Iget past the barbed wire, fine and dense as carefully crafted lace. Past the electric gates that magically open, without even a nod from the guards. They insist I remove my shoes and even the belt to my slacks before I pass through the metal detector. They take away my driver's license, and my purse, after they have nosed through the messy, innocent contents.

I am just inside the front of Florida State Prison, near Starke.

I am here to visit Bennie Demps, a convicted three-time killer.

He is entering what are probably his last seven days of sunsets and sunrises.

I am going to see him die.

I am to be a witness at his death by needle, the administration of a lethal injection next Wednesday night at 6, as the rest of Florida sits down to dinner. If his appeals fail, and so far they have, he will be dead 17 days shy of his 50th birthday.

I asked for this, to witness some execution, as the long overdue completion of what I consider a necessary duty for a reporter in a state that is in the killing business. I have even told other reporters, who have filled this job before me and were rattled by it, that I doubt it will bother me. Reporters see the dead. I have seen the dead. Like most people, I have lived through my own losses, too.

Still I can't bring myself to ask him what he thinks of me being a witness to this killing that he believes he doesn't deserve. He's got to know I'll be there. I've already told his wife.

It only hits me later that I was embarrassed to ask.

Ordinary emotions still apply, even with a murderer.

Demps is in a little booth, one of several in a long bare room. We are separated by a glass. He talks through a phone, and I do. Behind him is a door made of metal links. Guards pass by periodically. Now that death approaches, they never leave him.

Desperation could make him do something terrible.

I doubt it. He smiles all the time.

"I'm in the fight of my life. I don't have time to be depressed."

He says he has been framed.

But you could make a case that he has had incredible luck.

He was first convicted in 1971 of the machine gunning of a real estate man and a Connecticut woman looking to retire by an orange grove in Lake County. The woman's husband survived to identify Demps.

A year later, the U.S. Supreme Court overturned the death penalty. Demps' sentence was commuted to life.

The death penalty was reinstated four years later. Two months after that, in September 1976, Demps and two other inmates were charged with stabbing another inmate. He was sentenced to death.

But he did not die.

He is on his fourth warrant and a new claim of innocence -- that the state withheld a document in which a corrections investigator identified only one killer, and not Demps.

He has appealed in Circuit Court, the Supreme Court. He has used a lawyer. He has written some motions in his long, slanted handwriting.

He has gotten quite the education from FSPU.

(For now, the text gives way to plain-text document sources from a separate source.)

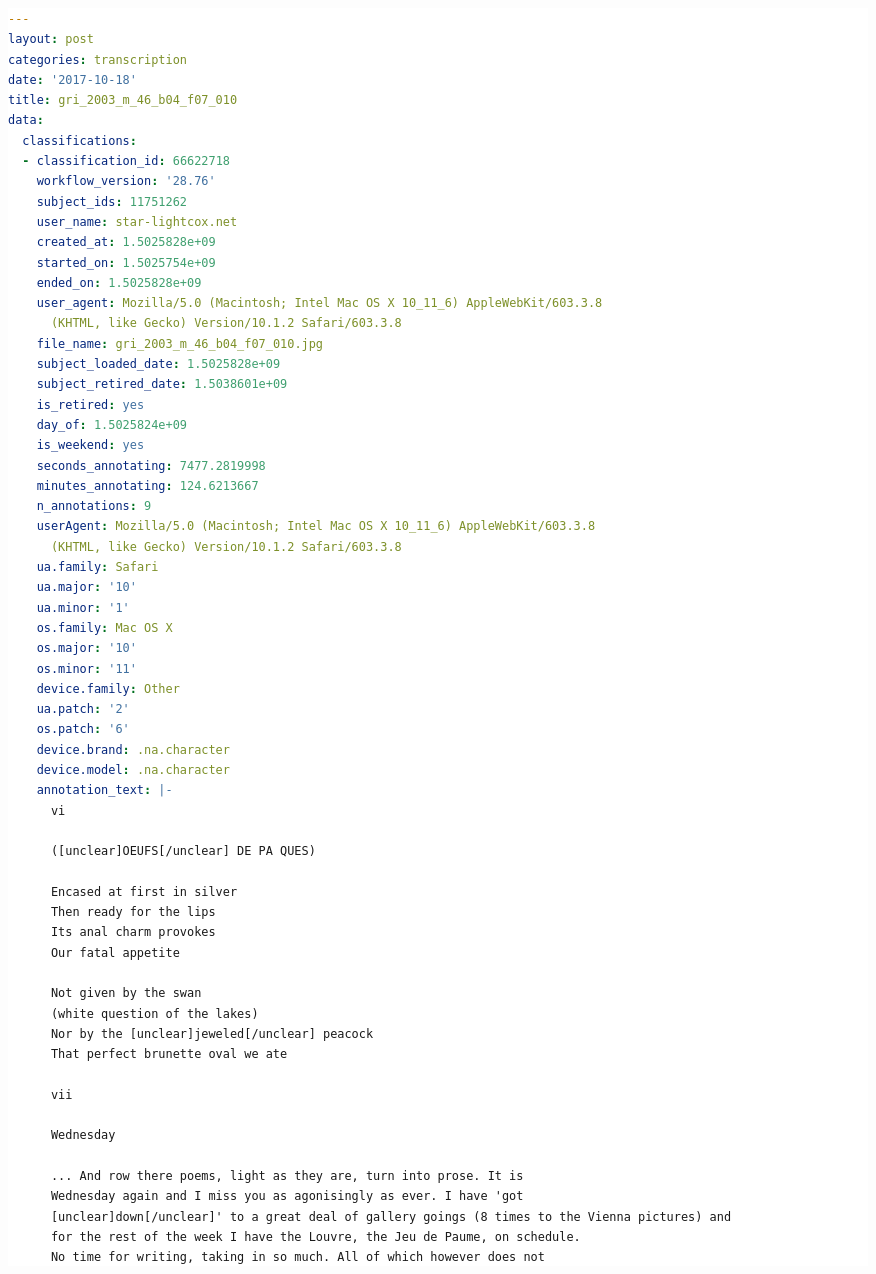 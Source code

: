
 ```yaml
---
layout: post
categories: transcription
date: '2017-10-18'
title: gri_2003_m_46_b04_f07_010
data:
  classifications:
  - classification_id: 66622718
    workflow_version: '28.76'
    subject_ids: 11751262
    user_name: star-lightcox.net
    created_at: 1.5025828e+09
    started_on: 1.5025754e+09
    ended_on: 1.5025828e+09
    user_agent: Mozilla/5.0 (Macintosh; Intel Mac OS X 10_11_6) AppleWebKit/603.3.8
      (KHTML, like Gecko) Version/10.1.2 Safari/603.3.8
    file_name: gri_2003_m_46_b04_f07_010.jpg
    subject_loaded_date: 1.5025828e+09
    subject_retired_date: 1.5038601e+09
    is_retired: yes
    day_of: 1.5025824e+09
    is_weekend: yes
    seconds_annotating: 7477.2819998
    minutes_annotating: 124.6213667
    n_annotations: 9
    userAgent: Mozilla/5.0 (Macintosh; Intel Mac OS X 10_11_6) AppleWebKit/603.3.8
      (KHTML, like Gecko) Version/10.1.2 Safari/603.3.8
    ua.family: Safari
    ua.major: '10'
    ua.minor: '1'
    os.family: Mac OS X
    os.major: '10'
    os.minor: '11'
    device.family: Other
    ua.patch: '2'
    os.patch: '6'
    device.brand: .na.character
    device.model: .na.character
    annotation_text: |-
      vi

      ([unclear]OEUFS[/unclear] DE PA QUES)

      Encased at first in silver
      Then ready for the lips
      Its anal charm provokes
      Our fatal appetite

      Not given by the swan
      (white question of the lakes)
      Nor by the [unclear]jeweled[/unclear] peacock
      That perfect brunette oval we ate

      vii

      Wednesday

      ... And row there poems, light as they are, turn into prose. It is
      Wednesday again and I miss you as agonisingly as ever. I have 'got
      [unclear]down[/unclear]' to a great deal of gallery goings (8 times to the Vienna pictures) and
      for the rest of the week I have the Louvre, the Jeu de Paume, on schedule.
      No time for writing, taking in so much. All of which however does not
``` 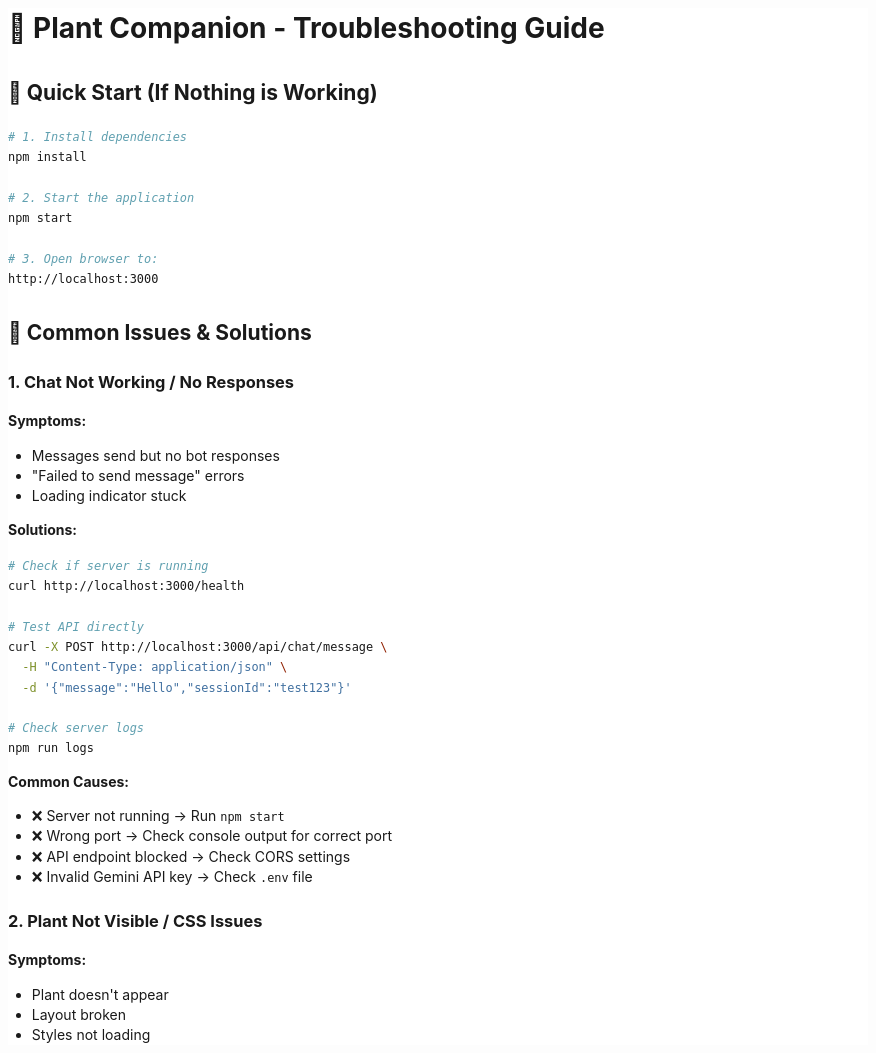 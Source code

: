 # 🔧 Plant Companion - Troubleshooting Guide

## 🚀 Quick Start (If Nothing is Working)

```bash
# 1. Install dependencies
npm install

# 2. Start the application
npm start

# 3. Open browser to:
http://localhost:3000
```

## 🐛 Common Issues & Solutions

### 1. **Chat Not Working / No Responses**

**Symptoms:**
- Messages send but no bot responses
- "Failed to send message" errors
- Loading indicator stuck

**Solutions:**
```bash
# Check if server is running
curl http://localhost:3000/health

# Test API directly
curl -X POST http://localhost:3000/api/chat/message \
  -H "Content-Type: application/json" \
  -d '{"message":"Hello","sessionId":"test123"}'

# Check server logs
npm run logs
```

**Common Causes:**
- ❌ Server not running → Run `npm start`
- ❌ Wrong port → Check console output for correct port
- ❌ API endpoint blocked → Check CORS settings
- ❌ Invalid Gemini API key → Check `.env` file

### 2. **Plant Not Visible / CSS Issues**

**Symptoms:**
- Plant doesn't appear
- Layout broken
- Styles not loading
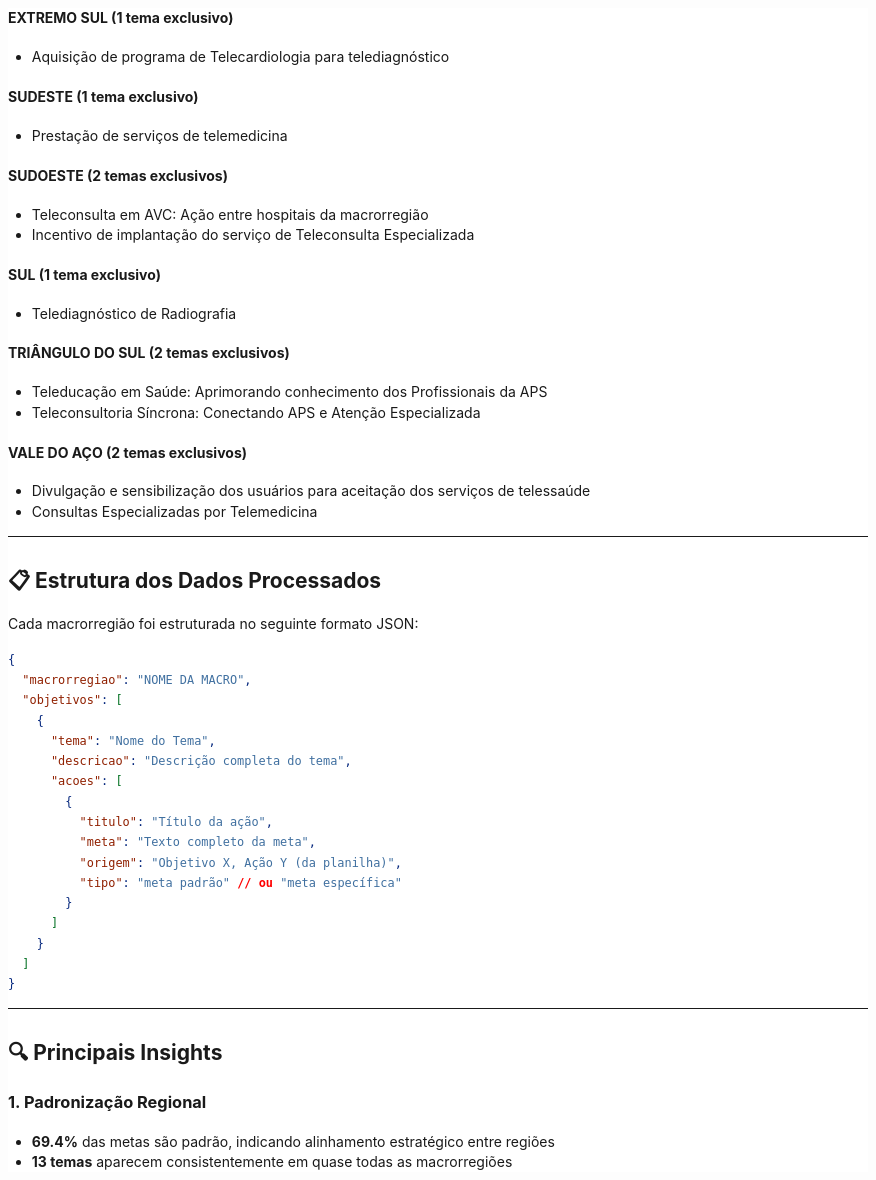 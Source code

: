 #### EXTREMO SUL (1 tema exclusivo)
- Aquisição de programa de Telecardiologia para telediagnóstico

#### SUDESTE (1 tema exclusivo)
- Prestação de serviços de telemedicina

#### SUDOESTE (2 temas exclusivos)
- Teleconsulta em AVC: Ação entre hospitais da macrorregião
- Incentivo de implantação do serviço de Teleconsulta Especializada

#### SUL (1 tema exclusivo)
- Telediagnóstico de Radiografia

#### TRIÂNGULO DO SUL (2 temas exclusivos)
- Teleducação em Saúde: Aprimorando conhecimento dos Profissionais da APS
- Teleconsultoria Síncrona: Conectando APS e Atenção Especializada

#### VALE DO AÇO (2 temas exclusivos)
- Divulgação e sensibilização dos usuários para aceitação dos serviços de telessaúde
- Consultas Especializadas por Telemedicina

---

## 📋 Estrutura dos Dados Processados

Cada macrorregião foi estruturada no seguinte formato JSON:

```json
{
  "macrorregiao": "NOME DA MACRO",
  "objetivos": [
    {
      "tema": "Nome do Tema",
      "descricao": "Descrição completa do tema",
      "acoes": [
        {
          "titulo": "Título da ação",
          "meta": "Texto completo da meta",
          "origem": "Objetivo X, Ação Y (da planilha)",
          "tipo": "meta padrão" // ou "meta específica"
        }
      ]
    }
  ]
}
```

---

## 🔍 Principais Insights

### 1. Padronização Regional
- **69.4%** das metas são padrão, indicando alinhamento estratégico entre regiões
- **13 temas** aparecem consistentemente em quase todas as macrorregiões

Even though he despises the system -- he calls it "the new slavery" for black men like him -- he talks of prison with some gratitude.

"When I came to prison, I knew nothing about nothing," he says. "But I just didn't sit in that cell. I learned. I studied."

He became a Muslim.

He remained an outlaw. He still lives by this principle:

"I could see someone kill my own mother, and I could not testify against him. Excuse me for saying so, but it's an actual fact."

He leans against the glass toward me. He is still smiling. I am embarrassed again. The state calls him a three-time killer. But he is intelligent, well-spoken, proud and effective. This is why I am embarrassed: Somehow, he has managed to charm me.